### SUPPLIED MATERIAL
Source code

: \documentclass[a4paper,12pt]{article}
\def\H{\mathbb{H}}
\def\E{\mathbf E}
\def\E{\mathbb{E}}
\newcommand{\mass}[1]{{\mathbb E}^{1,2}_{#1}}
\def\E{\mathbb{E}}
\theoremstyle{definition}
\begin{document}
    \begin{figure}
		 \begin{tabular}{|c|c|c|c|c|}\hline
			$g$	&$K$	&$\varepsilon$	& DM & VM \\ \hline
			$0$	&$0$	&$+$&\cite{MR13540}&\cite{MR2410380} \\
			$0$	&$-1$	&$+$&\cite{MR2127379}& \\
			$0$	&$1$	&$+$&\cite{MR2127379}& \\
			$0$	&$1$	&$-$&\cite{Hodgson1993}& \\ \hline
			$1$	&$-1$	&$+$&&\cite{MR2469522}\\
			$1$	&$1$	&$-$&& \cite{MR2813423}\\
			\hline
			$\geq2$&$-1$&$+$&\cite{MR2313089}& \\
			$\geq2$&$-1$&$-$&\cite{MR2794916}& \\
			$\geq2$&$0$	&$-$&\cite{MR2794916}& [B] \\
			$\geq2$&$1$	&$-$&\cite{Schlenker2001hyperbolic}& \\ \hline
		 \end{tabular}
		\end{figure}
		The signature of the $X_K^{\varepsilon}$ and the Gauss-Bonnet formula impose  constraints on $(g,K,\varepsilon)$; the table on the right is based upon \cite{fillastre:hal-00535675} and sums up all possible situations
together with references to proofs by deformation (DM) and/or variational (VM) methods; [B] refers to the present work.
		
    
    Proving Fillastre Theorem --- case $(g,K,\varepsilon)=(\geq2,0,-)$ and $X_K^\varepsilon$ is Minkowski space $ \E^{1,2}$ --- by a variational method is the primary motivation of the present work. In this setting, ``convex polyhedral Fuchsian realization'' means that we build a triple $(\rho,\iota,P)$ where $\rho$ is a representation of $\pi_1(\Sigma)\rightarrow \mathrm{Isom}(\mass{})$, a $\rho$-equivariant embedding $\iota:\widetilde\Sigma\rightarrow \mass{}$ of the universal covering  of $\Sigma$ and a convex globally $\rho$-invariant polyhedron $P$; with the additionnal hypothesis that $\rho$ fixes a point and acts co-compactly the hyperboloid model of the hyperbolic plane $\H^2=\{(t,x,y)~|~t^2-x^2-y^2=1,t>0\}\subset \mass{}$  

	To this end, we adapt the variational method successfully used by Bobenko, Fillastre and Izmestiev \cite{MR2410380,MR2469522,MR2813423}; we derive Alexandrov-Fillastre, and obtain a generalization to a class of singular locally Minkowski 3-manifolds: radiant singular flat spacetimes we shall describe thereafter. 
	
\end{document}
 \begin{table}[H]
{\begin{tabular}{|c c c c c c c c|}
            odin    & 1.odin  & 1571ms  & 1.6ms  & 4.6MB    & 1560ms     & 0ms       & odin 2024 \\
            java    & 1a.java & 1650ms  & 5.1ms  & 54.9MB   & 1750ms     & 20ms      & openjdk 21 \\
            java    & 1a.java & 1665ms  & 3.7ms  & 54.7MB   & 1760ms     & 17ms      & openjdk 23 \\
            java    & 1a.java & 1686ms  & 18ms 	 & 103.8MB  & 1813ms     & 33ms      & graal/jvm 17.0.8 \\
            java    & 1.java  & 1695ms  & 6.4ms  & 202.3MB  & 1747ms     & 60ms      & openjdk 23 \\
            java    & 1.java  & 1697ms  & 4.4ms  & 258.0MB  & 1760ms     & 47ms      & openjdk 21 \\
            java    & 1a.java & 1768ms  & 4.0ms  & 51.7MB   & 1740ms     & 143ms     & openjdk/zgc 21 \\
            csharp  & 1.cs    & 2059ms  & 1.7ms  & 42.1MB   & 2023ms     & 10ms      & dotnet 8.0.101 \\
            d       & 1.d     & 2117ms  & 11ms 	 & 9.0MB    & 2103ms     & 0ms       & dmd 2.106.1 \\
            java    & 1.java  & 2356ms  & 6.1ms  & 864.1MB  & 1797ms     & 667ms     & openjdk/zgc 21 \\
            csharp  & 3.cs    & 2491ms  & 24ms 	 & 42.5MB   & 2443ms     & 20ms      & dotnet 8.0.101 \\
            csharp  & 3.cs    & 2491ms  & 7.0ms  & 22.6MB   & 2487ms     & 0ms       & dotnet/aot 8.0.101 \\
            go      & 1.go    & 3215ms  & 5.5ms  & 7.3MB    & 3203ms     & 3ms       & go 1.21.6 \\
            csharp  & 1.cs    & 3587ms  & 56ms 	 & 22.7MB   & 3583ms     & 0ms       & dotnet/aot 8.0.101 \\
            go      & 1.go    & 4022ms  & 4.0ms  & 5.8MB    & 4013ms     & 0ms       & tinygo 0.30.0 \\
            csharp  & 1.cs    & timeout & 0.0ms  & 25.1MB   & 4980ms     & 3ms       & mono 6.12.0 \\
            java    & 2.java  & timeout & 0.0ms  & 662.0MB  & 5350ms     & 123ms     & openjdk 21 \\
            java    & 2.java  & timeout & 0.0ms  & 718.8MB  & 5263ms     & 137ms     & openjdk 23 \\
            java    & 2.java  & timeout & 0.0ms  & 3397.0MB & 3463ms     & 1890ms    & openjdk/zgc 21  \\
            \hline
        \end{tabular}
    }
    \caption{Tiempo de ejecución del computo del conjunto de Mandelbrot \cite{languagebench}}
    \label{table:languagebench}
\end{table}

### TASK DESCRIPTION
Please write the entries out again exactly as they stand.

### ANSWER TO THE EXERCISE
Source code

: \documentclass[a4paper,12pt]{article}
\def\H{\mathbb{H}}
\def\E{\mathbf E}
\def\E{\mathbb{E}}
\newcommand{\mass}[1]{{\mathbb E}^{1,2}_{#1}}
\def\E{\mathbb{E}}
\theoremstyle{definition}
\begin{document}
    \begin{figure}
		 \begin{tabular}{|c|c|c|c|c|}\hline
			$g$	&$K$	&$\varepsilon$	& DM & VM \\ \hline
			$0$	&$0$	&$+$&\cite{MR13540}&\cite{MR2410380} \\
			$0$	&$-1$	&$+$&\cite{MR2127379}& \\
			$0$	&$1$	&$+$&\cite{MR2127379}& \\
			$0$	&$1$	&$-$&\cite{Hodgson1993}& \\ \hline
			$1$	&$-1$	&$+$&&\cite{MR2469522}\\
			$1$	&$1$	&$-$&& \cite{MR2813423}\\
			\hline
			$\geq2$&$-1$&$+$&\cite{MR2313089}& \\
			$\geq2$&$-1$&$-$&\cite{MR2794916}& \\
			$\geq2$&$0$	&$-$&\cite{MR2794916}& [B] \\
			$\geq2$&$1$	&$-$&\cite{Schlenker2001hyperbolic}& \\ \hline
		 \end{tabular}
		\end{figure}
		The signature of the $X_K^{\varepsilon}$ and the Gauss-Bonnet formula impose  constraints on $(g,K,\varepsilon)$; the table on the right is based upon \cite{fillastre:hal-00535675} and sums up all possible situations
together with references to proofs by deformation (DM) and/or variational (VM) methods; [B] refers to the present work.
		
    
    Proving Fillastre Theorem --- case $(g,K,\varepsilon)=(\geq2,0,-)$ and $X_K^\varepsilon$ is Minkowski space $ \E^{1,2}$ --- by a variational method is the primary motivation of the present work. In this setting, ``convex polyhedral Fuchsian realization'' means that we build a triple $(\rho,\iota,P)$ where $\rho$ is a representation of $\pi_1(\Sigma)\rightarrow \mathrm{Isom}(\mass{})$, a $\rho$-equivariant embedding $\iota:\widetilde\Sigma\rightarrow \mass{}$ of the universal covering  of $\Sigma$ and a convex globally $\rho$-invariant polyhedron $P$; with the additionnal hypothesis that $\rho$ fixes a point and acts co-compactly the hyperboloid model of the hyperbolic plane $\H^2=\{(t,x,y)~|~t^2-x^2-y^2=1,t>0\}\subset \mass{}$  

	To this end, we adapt the variational method successfully used by Bobenko, Fillastre and Izmestiev \cite{MR2410380,MR2469522,MR2813423}; we derive Alexandrov-Fillastre, and obtain a generalization to a class of singular locally Minkowski 3-manifolds: radiant singular flat spacetimes we shall describe thereafter. 
	
\end{document}
 \begin{table}[H]
{\begin{tabular}{|c c c c c c c c|}
            odin    & 1.odin  & 1571ms  & 1.6ms  & 4.6MB    & 1560ms     & 0ms       & odin 2024 \\
            java    & 1a.java & 1650ms  & 5.1ms  & 54.9MB   & 1750ms     & 20ms      & openjdk 21 \\
            java    & 1a.java & 1665ms  & 3.7ms  & 54.7MB   & 1760ms     & 17ms      & openjdk 23 \\
            java    & 1a.java & 1686ms  & 18ms 	 & 103.8MB  & 1813ms     & 33ms      & graal/jvm 17.0.8 \\
            java    & 1.java  & 1695ms  & 6.4ms  & 202.3MB  & 1747ms     & 60ms      & openjdk 23 \\
            java    & 1.java  & 1697ms  & 4.4ms  & 258.0MB  & 1760ms     & 47ms      & openjdk 21 \\
            java    & 1a.java & 1768ms  & 4.0ms  & 51.7MB   & 1740ms     & 143ms     & openjdk/zgc 21 \\
            csharp  & 1.cs    & 2059ms  & 1.7ms  & 42.1MB   & 2023ms     & 10ms      & dotnet 8.0.101 \\
            d       & 1.d     & 2117ms  & 11ms 	 & 9.0MB    & 2103ms     & 0ms       & dmd 2.106.1 \\
            java    & 1.java  & 2356ms  & 6.1ms  & 864.1MB  & 1797ms     & 667ms     & openjdk/zgc 21 \\
            csharp  & 3.cs    & 2491ms  & 24ms 	 & 42.5MB   & 2443ms     & 20ms      & dotnet 8.0.101 \\
            csharp  & 3.cs    & 2491ms  & 7.0ms  & 22.6MB   & 2487ms     & 0ms       & dotnet/aot 8.0.101 \\
            go      & 1.go    & 3215ms  & 5.5ms  & 7.3MB    & 3203ms     & 3ms       & go 1.21.6 \\
            csharp  & 1.cs    & 3587ms  & 56ms 	 & 22.7MB   & 3583ms     & 0ms       & dotnet/aot 8.0.101 \\
            go      & 1.go    & 4022ms  & 4.0ms  & 5.8MB    & 4013ms     & 0ms       & tinygo 0.30.0 \\
            csharp  & 1.cs    & timeout & 0.0ms  & 25.1MB   & 4980ms     & 3ms       & mono 6.12.0 \\
            java    & 2.java  & timeout & 0.0ms  & 662.0MB  & 5350ms     & 123ms     & openjdk 21 \\
            java    & 2.java  & timeout & 0.0ms  & 718.8MB  & 5263ms     & 137ms     & openjdk 23 \\
            java    & 2.java  & timeout & 0.0ms  & 3397.0MB & 3463ms     & 1890ms    & openjdk/zgc 21  \\
            \hline
        \end{tabular}
    }
    \caption{Tiempo de ejecución del computo del conjunto de Mandelbrot \cite{languagebench}}
    \label{table:languagebench}
\end{table}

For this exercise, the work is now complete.